Records from a data collection:
......

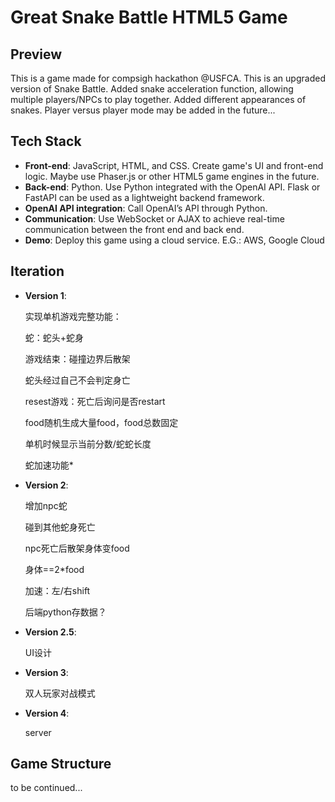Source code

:# Great Snake Battle HTML5 Game 
## Preview

This is a game made for compsigh hackathon @USFCA. This is an upgraded version of Snake Battle. Added snake acceleration function, allowing multiple players/NPCs to play together. Added different appearances of snakes.
 Player versus player mode may be added in the future...

## Tech Stack
* **Front-end**: 
JavaScript, HTML, and CSS. Create game's UI and front-end logic. Maybe use Phaser.js or other HTML5 game engines in the future.
* **Back-end**: 
Python. Use Python integrated with the OpenAI API. Flask or FastAPI can be used as a lightweight backend framework.
* **OpenAI API integration**: 
Call OpenAI’s API through Python.
* **Communication**: 
Use WebSocket or AJAX to achieve real-time communication between the front end and back end.
* **Demo**: 
Deploy this game using a cloud service. E.G.: AWS, Google Cloud


## Iteration
* **Version 1**:
  
  实现单机游戏完整功能：
  
  蛇：蛇头+蛇身
  
  游戏结束：碰撞边界后散架
  
  蛇头经过自己不会判定身亡
  
  resest游戏：死亡后询问是否restart

  food随机生成大量food，food总数固定

  单机时候显示当前分数/蛇蛇长度

  蛇加速功能*
* **Version 2**:
    
  增加npc蛇
  
  碰到其他蛇身死亡
  
  npc死亡后散架身体变food
  
  身体==2*food

  加速：左/右shift

  后端python存数据？
* **Version 2.5**:

  UI设计
* **Version 3**:

  双人玩家对战模式

* **Version 4**:

  server

## Game Structure
to be continued...
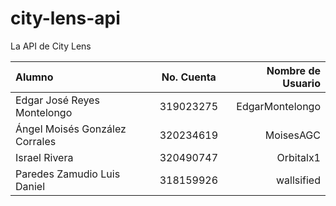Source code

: # city-lens-api

La API de City Lens


| Alumno                         | No. Cuenta | Nombre de Usuario |
|:-------------------------------|:----------:|------------------:|
| Edgar José Reyes Montelongo    | 319023275  |   EdgarMontelongo |
 | Ángel Moisés González Corrales | 320234619  |         MoisesAGC |
 | Israel Rivera                  | 320490747  |         Orbitalx1 |
 | Paredes Zamudio Luis Daniel    | 318159926  |        wallsified |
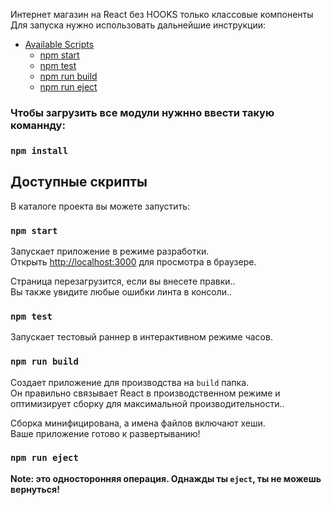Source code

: Интернет магазин на React без HOOKS только классовые компоненты<br>
Для запуска нужно использовать дальнейшие инструкции:
- [Available Scripts](#available-scripts)
  - [npm start](#npm-start)
  - [npm test](#npm-test)
  - [npm run build](#npm-run-build)
  - [npm run eject](#npm-run-eject)

### Чтобы загрузить все модули нужнно ввести такую команнду:

### `npm install`


## Доступные скрипты
В каталоге проекта вы можете запустить:
### `npm start`

Запускает приложение в режиме разработки.<br>
Открыть [http://localhost:3000](http://localhost:3000) для просмотра в браузере.

Страница перезагрузится, если вы внесете правки..<br>
Вы также увидите любые ошибки линта в консоли..

### `npm test`

Запускает тестовый раннер в интерактивном режиме часов.<br>

### `npm run build`

Создает приложение для производства на `build` папка.<br>
Он правильно связывает React в производственном режиме и оптимизирует сборку для максимальной производительности..

Сборка минифицирована, а имена файлов включают хеши.<br>
Ваше приложение готово к развертыванию!


### `npm run eject`

**Note: это односторонняя операция. Однажды ты `eject`, ты не можешь вернуться!**
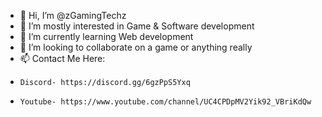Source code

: - 👋 Hi, I’m @zGamingTechz
- 👀 I’m mostly interested in Game & Software development
- 🌱 I’m currently learning Web development
- 💞️ I’m looking to collaborate on a game or anything really
- 📫 Contact Me Here:
-     Discord- https://discord.gg/6gzPpS5Yxq
-     Youtube- https://www.youtube.com/channel/UC4CPDpMV2Yik92_VBriKdQw

<!---
zGamingTechz/zGamingTechz is a ✨ special ✨ repository because its `README.md` (this file) appears on your GitHub profile.
You can click the Preview link to take a look at your changes.
--->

......

Aim of the task:
Write out the entries word for word. Skip the pictures.

Finished exercise:
Source code

:# Great Snake Battle HTML5 Game 
## Preview

This is a game made for compsigh hackathon @USFCA. This is an upgraded version of Snake Battle. Added snake acceleration function, allowing multiple players/NPCs to play together. Added different appearances of snakes.
 Player versus player mode may be added in the future...

## Tech Stack
* **Front-end**: 
JavaScript, HTML, and CSS. Create game's UI and front-end logic. Maybe use Phaser.js or other HTML5 game engines in the future.
* **Back-end**: 
Python. Use Python integrated with the OpenAI API. Flask or FastAPI can be used as a lightweight backend framework.
* **OpenAI API integration**: 
Call OpenAI’s API through Python.
* **Communication**: 
Use WebSocket or AJAX to achieve real-time communication between the front end and back end.
* **Demo**: 
Deploy this game using a cloud service. E.G.: AWS, Google Cloud


## Iteration
* **Version 1**:
  
  实现单机游戏完整功能：
  
  蛇：蛇头+蛇身
  
  游戏结束：碰撞边界后散架
  
  蛇头经过自己不会判定身亡
  
  resest游戏：死亡后询问是否restart

  food随机生成大量food，food总数固定

  单机时候显示当前分数/蛇蛇长度

  蛇加速功能*
* **Version 2**:
    
  增加npc蛇
  
  碰到其他蛇身死亡
  
  npc死亡后散架身体变food
  
  身体==2*food

  加速：左/右shift

  后端python存数据？
* **Version 2.5**:

  UI设计
* **Version 3**:

  双人玩家对战模式

* **Version 4**:

  server

## Game Structure
to be continued...
Source code

: # city-lens-api

La API de City Lens


| Alumno                         | No. Cuenta | Nombre de Usuario |
|:-------------------------------|:----------:|------------------:|
| Edgar José Reyes Montelongo    | 319023275  |   EdgarMontelongo |
 | Ángel Moisés González Corrales | 320234619  |         MoisesAGC |
 | Israel Rivera                  | 320490747  |         Orbitalx1 |
 | Paredes Zamudio Luis Daniel    | 318159926  |        wallsified |
Source code

: Интернет магазин на React без HOOKS только классовые компоненты<br>
Для запуска нужно использовать дальнейшие инструкции:
- [Available Scripts](#available-scripts)
  - [npm start](#npm-start)
  - [npm test](#npm-test)
  - [npm run build](#npm-run-build)
  - [npm run eject](#npm-run-eject)

### Чтобы загрузить все модули нужнно ввести такую команнду:

### `npm install`


## Доступные скрипты
В каталоге проекта вы можете запустить:
### `npm start`

Запускает приложение в режиме разработки.<br>
Открыть [http://localhost:3000](http://localhost:3000) для просмотра в браузере.

Страница перезагрузится, если вы внесете правки..<br>
Вы также увидите любые ошибки линта в консоли..

### `npm test`

Запускает тестовый раннер в интерактивном режиме часов.<br>

### `npm run build`

Создает приложение для производства на `build` папка.<br>
Он правильно связывает React в производственном режиме и оптимизирует сборку для максимальной производительности..

Сборка минифицирована, а имена файлов включают хеши.<br>
Ваше приложение готово к развертыванию!


### `npm run eject`

**Note: это односторонняя операция. Однажды ты `eject`, ты не можешь вернуться!**
Source code

: - 👋 Hi, I’m @zGamingTechz
- 👀 I’m mostly interested in Game & Software development
- 🌱 I’m currently learning Web development
- 💞️ I’m looking to collaborate on a game or anything really
- 📫 Contact Me Here:
-     Discord- https://discord.gg/6gzPpS5Yxq
-     Youtube- https://www.youtube.com/channel/UC4CPDpMV2Yik92_VBriKdQw

<!---
zGamingTechz/zGamingTechz is a ✨ special ✨ repository because its `README.md` (this file) appears on your GitHub profile.
You can click the Preview link to take a look at your changes.
--->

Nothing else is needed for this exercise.